→ Data under study:
▬▬▬▬▬▬▬▬▬▬

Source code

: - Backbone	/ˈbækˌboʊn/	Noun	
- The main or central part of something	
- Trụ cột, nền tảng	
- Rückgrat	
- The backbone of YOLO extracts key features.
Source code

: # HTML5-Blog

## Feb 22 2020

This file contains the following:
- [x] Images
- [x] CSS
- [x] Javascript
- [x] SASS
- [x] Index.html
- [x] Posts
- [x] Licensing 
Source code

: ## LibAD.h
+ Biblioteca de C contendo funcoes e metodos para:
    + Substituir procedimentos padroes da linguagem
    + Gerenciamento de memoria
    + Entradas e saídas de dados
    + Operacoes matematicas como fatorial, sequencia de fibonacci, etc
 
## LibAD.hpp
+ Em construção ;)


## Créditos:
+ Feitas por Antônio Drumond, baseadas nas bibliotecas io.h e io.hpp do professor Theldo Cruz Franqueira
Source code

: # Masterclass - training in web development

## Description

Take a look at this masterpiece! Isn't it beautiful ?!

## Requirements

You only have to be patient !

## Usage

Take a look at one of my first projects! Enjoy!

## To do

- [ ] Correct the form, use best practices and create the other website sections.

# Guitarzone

▬▬▬▬▬▬▬▬▬▬

Every entry should be transcribed exactly, with nothing omitted.

→ Exercise answer:
Source code

: - Backbone	/ˈbækˌboʊn/	Noun	
- The main or central part of something	
- Trụ cột, nền tảng	
- Rückgrat	
- The backbone of YOLO extracts key features.
Source code

: # HTML5-Blog

## Feb 22 2020

This file contains the following:
- [x] Images
- [x] CSS
- [x] Javascript
- [x] SASS
- [x] Index.html
- [x] Posts
- [x] Licensing 
Source code

: ## LibAD.h
+ Biblioteca de C contendo funcoes e metodos para:
    + Substituir procedimentos padroes da linguagem
    + Gerenciamento de memoria
    + Entradas e saídas de dados
    + Operacoes matematicas como fatorial, sequencia de fibonacci, etc
 
## LibAD.hpp
+ Em construção ;)


## Créditos:
+ Feitas por Antônio Drumond, baseadas nas bibliotecas io.h e io.hpp do professor Theldo Cruz Franqueira
Source code

: # Masterclass - training in web development

## Description

Take a look at this masterpiece! Isn't it beautiful ?!

## Requirements

You only have to be patient !

## Usage

Take a look at one of my first projects! Enjoy!

## To do

- [ ] Correct the form, use best practices and create the other website sections.

# Guitarzone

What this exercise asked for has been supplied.